**Saved data entries**
┄┄┄┄┄┄┄┄┄┄

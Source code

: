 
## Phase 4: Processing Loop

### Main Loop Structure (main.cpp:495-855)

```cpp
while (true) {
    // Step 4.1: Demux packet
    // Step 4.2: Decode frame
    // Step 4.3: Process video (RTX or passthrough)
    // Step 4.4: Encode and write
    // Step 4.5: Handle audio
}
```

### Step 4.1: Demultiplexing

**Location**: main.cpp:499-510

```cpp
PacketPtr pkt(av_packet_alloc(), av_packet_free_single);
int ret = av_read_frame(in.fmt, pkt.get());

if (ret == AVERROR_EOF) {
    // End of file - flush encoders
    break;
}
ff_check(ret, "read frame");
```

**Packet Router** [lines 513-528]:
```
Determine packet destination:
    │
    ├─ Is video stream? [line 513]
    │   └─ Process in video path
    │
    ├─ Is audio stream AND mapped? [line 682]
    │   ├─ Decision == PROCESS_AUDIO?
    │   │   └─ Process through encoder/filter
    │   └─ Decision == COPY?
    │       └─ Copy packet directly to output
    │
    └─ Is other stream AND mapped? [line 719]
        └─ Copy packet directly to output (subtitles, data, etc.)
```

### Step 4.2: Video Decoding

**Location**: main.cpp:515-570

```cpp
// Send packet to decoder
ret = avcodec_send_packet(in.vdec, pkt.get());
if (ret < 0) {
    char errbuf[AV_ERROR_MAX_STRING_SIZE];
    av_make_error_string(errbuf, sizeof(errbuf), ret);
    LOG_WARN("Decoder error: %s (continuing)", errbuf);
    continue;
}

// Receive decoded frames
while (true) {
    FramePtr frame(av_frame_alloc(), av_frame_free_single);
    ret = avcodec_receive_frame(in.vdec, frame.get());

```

┄┄┄┄┄┄┄┄┄┄

**Task instructions**
From the records above, extract exactly and only the lines that begin at the line with "## Phase 4: Processing Loop" and stop after the line with "### Step 4.1: Demultiplexing".

**Exercise answer**
## Phase 4: Processing Loop

### Main Loop Structure (main.cpp:495-855)

```cpp
while (true) {
    // Step 4.1: Demux packet
    // Step 4.2: Decode frame
    // Step 4.3: Process video (RTX or passthrough)
    // Step 4.4: Encode and write
    // Step 4.5: Handle audio
}
```

### Step 4.1: Demultiplexing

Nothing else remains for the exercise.